First Lady of Costa Rica
- In office 8 May 1962 – 8 May 1966
- President: Francisco Orlich Bolmarcich
- Preceded by: Olga de Benedictis Antonelli
- Succeeded by: Clara Fonseca Guardia

Personal details
- Born: Marita del Carmen Camacho Quirós 10 March 1911 San Ramón, Costa Rica
- Died: 20 June 2025 (aged 114 years, 102 days) San José, Costa Rica
- Party: PLN
- Spouse: Francisco Orlich Bolmarcich ​ ​(m. 1932; died 1969)​
- Children: 2
- Relatives: Daniel Oduber Quirós (second cousin); Carlos Humberto Rodríguez Quirós (second cousin);

= Marita Camacho Quirós =

First Lady of Costa Rica from 1962 to 1966 (1911–2025)

Marita del Carmen Camacho Quirós (10 March 1911 – 20 June 2025) was a Costa Rican supercentenarian who served as First Lady of Costa Rica from 1962 to 1966 during the presidency of her husband, Francisco Orlich Bolmarcich.

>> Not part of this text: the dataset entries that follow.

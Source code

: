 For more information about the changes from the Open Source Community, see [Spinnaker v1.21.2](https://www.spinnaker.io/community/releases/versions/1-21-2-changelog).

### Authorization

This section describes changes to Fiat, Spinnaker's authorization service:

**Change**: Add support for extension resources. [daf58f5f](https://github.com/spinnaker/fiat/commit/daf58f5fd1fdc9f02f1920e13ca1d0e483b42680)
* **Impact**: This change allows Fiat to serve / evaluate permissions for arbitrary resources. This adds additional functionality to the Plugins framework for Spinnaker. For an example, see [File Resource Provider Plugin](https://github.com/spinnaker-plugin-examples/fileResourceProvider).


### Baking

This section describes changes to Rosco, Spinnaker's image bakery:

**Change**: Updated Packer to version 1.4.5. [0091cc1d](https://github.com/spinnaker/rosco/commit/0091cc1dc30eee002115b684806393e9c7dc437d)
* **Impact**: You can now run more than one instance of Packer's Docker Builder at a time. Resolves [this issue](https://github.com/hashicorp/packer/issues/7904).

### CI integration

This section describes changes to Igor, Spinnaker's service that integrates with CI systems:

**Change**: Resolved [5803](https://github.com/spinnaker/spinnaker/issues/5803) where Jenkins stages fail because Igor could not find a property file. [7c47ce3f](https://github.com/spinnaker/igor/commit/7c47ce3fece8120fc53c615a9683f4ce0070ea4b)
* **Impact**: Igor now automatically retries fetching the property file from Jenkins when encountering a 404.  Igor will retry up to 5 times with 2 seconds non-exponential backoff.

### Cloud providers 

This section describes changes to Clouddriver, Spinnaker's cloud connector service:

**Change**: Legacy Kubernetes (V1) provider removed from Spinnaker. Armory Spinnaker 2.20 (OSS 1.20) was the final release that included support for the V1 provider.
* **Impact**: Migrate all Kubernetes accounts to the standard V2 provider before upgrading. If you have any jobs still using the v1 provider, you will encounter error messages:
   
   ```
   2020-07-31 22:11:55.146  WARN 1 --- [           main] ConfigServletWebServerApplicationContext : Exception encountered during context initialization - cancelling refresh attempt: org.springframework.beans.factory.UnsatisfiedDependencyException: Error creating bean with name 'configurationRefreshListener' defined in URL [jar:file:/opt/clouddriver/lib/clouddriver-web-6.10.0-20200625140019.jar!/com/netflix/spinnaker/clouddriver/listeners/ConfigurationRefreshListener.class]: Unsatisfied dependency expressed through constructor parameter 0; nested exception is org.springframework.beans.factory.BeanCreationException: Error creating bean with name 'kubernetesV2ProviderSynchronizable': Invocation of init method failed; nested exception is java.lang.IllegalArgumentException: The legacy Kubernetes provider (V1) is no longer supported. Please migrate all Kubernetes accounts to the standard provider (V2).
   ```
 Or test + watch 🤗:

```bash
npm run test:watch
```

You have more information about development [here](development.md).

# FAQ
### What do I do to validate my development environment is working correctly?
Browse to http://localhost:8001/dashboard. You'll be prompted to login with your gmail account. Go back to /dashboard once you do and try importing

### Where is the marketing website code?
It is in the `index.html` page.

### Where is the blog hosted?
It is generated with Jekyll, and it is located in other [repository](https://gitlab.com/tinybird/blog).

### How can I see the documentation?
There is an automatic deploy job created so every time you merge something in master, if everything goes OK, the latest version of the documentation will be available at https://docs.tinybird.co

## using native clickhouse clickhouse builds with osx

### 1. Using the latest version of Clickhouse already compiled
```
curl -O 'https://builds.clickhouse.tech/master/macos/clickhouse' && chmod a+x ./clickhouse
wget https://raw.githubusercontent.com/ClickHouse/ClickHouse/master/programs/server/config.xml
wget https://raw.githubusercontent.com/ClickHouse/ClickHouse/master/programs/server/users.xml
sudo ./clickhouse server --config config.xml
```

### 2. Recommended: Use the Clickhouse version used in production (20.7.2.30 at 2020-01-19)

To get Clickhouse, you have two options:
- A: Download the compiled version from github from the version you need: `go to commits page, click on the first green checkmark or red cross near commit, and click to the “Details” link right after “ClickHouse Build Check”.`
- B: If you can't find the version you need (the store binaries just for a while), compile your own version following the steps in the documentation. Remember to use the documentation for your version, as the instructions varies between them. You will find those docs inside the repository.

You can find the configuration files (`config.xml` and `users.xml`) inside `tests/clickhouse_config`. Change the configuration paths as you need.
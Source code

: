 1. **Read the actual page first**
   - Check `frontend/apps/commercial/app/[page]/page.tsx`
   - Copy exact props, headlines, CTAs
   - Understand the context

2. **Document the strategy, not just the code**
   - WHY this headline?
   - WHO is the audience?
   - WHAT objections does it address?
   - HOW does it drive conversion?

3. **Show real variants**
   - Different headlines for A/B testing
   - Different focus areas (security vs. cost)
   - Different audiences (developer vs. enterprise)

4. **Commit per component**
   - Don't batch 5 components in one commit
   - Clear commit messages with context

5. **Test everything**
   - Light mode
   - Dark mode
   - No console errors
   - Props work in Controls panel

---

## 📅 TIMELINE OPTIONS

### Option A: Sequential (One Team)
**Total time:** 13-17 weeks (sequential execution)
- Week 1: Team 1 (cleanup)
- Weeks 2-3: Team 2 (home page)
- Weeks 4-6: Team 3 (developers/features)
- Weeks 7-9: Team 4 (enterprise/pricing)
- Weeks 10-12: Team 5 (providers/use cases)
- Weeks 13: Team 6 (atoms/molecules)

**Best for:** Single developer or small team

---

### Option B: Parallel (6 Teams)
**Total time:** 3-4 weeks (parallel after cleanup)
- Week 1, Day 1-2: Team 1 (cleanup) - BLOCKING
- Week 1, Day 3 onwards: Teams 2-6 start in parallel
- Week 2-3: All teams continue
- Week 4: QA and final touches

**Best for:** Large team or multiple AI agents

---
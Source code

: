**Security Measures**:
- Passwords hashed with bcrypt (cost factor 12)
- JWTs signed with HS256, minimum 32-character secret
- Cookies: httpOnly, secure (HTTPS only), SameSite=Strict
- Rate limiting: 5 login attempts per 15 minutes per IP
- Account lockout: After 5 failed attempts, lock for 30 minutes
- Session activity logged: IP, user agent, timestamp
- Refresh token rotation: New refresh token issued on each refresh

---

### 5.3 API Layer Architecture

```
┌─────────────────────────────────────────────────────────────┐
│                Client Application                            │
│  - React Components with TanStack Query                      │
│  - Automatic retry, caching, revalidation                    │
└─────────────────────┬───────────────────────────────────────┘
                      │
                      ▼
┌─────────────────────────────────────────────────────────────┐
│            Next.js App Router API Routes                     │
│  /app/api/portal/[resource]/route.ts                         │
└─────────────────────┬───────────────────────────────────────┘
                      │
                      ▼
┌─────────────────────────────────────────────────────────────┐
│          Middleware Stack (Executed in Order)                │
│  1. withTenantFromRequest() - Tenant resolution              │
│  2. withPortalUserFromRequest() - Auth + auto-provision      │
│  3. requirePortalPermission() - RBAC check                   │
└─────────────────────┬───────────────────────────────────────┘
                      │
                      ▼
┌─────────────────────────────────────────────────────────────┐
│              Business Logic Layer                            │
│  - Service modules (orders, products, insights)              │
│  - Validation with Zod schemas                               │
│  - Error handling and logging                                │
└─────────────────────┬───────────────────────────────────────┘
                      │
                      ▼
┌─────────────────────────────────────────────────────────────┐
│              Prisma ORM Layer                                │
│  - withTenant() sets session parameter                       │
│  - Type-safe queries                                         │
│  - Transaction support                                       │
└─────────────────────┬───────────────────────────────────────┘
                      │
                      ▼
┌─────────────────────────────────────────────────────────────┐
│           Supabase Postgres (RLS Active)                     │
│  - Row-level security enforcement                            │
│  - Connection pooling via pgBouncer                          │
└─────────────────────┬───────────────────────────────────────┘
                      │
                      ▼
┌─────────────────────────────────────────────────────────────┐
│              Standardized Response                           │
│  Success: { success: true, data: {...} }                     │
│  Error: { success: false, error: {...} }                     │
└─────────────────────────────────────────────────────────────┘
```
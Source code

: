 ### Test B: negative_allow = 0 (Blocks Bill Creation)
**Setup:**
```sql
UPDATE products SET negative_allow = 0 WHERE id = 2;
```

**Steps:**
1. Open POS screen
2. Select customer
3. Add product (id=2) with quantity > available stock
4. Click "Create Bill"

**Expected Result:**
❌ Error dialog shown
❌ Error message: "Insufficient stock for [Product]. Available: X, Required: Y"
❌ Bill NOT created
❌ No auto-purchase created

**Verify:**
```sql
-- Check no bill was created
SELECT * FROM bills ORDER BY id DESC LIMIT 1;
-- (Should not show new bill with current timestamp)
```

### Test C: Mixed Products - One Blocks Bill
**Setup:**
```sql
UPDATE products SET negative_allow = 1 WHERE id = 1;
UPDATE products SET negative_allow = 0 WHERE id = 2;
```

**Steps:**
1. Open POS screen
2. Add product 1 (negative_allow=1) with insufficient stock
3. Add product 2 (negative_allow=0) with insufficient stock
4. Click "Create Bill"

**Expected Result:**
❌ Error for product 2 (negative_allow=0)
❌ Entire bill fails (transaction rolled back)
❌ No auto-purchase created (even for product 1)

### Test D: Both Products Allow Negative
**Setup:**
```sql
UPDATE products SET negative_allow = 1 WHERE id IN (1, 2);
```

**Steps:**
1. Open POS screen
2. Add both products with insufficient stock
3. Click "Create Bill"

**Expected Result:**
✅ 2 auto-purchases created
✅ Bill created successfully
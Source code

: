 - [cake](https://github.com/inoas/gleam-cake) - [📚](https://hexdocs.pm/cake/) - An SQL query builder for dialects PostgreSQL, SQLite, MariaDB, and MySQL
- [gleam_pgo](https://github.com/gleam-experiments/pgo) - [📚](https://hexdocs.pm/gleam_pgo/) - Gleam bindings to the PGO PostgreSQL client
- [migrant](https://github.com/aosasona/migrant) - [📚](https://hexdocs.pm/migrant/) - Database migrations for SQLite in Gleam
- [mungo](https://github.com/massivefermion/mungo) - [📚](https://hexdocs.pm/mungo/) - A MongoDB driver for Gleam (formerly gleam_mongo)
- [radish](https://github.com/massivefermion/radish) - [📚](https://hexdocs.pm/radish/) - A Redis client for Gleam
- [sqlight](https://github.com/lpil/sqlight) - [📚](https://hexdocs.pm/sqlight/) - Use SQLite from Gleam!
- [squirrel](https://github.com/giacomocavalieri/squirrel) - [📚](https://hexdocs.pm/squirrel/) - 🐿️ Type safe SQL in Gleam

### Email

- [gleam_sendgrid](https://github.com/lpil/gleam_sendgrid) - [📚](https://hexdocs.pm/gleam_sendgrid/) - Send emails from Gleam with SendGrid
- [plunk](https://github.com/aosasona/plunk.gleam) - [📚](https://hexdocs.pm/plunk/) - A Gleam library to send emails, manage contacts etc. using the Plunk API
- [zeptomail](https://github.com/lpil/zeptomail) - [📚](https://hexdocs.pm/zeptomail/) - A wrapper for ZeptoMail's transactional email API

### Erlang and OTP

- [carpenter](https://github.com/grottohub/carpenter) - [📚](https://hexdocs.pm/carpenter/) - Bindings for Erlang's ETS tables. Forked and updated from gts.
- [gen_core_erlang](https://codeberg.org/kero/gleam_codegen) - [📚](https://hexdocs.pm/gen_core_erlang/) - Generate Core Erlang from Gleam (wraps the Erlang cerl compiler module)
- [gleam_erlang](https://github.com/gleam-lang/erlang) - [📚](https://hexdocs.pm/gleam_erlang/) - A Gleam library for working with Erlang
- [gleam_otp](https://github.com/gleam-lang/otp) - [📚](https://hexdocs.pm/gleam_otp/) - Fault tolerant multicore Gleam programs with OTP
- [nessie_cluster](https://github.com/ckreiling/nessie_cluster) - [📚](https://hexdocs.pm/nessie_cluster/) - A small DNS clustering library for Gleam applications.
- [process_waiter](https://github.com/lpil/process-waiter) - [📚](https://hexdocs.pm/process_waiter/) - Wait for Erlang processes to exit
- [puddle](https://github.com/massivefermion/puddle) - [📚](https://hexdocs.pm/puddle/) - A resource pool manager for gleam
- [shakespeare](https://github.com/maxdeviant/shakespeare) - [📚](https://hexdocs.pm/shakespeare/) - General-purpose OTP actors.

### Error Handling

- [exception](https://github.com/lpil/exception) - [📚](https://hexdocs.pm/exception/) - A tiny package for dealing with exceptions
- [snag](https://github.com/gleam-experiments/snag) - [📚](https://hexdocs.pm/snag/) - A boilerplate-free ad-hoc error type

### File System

At the time of her death, Camacho Quirós was the oldest living Costa Rican and the oldest former first lady in the world.

==Personal life==
Camacho Quirós was born on 10 March 1911 in San Ramón, located within Alajuela Province. Her parents were Salustio Camacho and Zeneida Quirós, both farmers. She was their seventh daughter.

Camacho Quirós married the businessman and politician Francisco José Orlich Bolmarcich in the nearby city of Naranjo de Alajuela, on 16 April 1932. They had two sons, Francisco Orlich Camacho and Mauricio Orlich Camacho.

Her husband died on 29 October 1969.

==First Lady of Costa Rica==
On 8 May 1962, Bolmarcich became the President of Costa Rica. Upon her husband's inauguration, Camacho Quirós became the First Lady of Costa Rica. She maintained the position until 8 May 1966 when Clara Fonseca Guardia succeeded her.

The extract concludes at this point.